Published on Thu Jul 01 2021

How dominant alleles influence progress towardspeciation by natural selection

Munzur, A. D., Thompson, K. A.

Extrinsic post-zygotic isolating barriers occur when hybrids have poor fitness in the parental habitat(s) and ultimately arise as a consequence of interactions between the alleles underlying adaptation. Most models of speciation via natural selection consider only alleles that have additive phenotypic effects, even though many quantitative trait loci exhibit some dominance. We used computer simulations to evaluate how hybrid fitness differs when parent populations adapt from either (i) mutations that are strictly additive or (ii) mutations with a range of dominance coefficients. Compared to the additive case, we find that introducing dominance invariably reduces hybrid fitness when parents adapt to identical optima (i.e., parallel selection) because hybrids express transgressive phenotypes that are maladaptive in the common parental niche.
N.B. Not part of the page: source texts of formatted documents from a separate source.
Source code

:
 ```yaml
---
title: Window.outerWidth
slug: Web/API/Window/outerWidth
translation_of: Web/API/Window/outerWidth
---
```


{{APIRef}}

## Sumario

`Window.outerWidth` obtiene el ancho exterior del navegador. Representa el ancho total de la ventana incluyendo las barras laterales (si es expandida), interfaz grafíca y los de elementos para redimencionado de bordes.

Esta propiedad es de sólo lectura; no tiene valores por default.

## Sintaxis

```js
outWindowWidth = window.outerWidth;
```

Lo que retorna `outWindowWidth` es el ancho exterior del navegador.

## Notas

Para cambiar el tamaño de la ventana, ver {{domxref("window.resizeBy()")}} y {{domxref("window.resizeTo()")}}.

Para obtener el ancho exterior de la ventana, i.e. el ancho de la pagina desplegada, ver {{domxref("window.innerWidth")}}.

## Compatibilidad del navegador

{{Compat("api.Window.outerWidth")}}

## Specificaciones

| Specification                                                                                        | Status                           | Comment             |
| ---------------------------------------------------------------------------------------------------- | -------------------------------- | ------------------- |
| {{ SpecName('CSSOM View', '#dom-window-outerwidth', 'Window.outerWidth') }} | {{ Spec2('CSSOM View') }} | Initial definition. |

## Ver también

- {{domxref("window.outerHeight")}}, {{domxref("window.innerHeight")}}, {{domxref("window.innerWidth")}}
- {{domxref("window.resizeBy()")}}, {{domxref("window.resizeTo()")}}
The effect of dominance becomes less negative as selection tends toward completely divergent. When selection is completely divergent, dominance can increase hybrid fitness over the additive case because chance events result in unequal mean dominance among populations and cause hybrids to resemble one of the parents rather than a maladapted intermediate phenotype. However, when the adapting population has many traits (i.e., high `dimensionality') dominance always reduces hybrid fitness over the additive case because hybrids express maladaptive transgressive phenotypes in traits under stabilizing selection. Our results indicate that dominant alleles facilitate progress toward speciation via parallel natural selection, and might either increase or decrease the efficacy of divergent selection for speciation.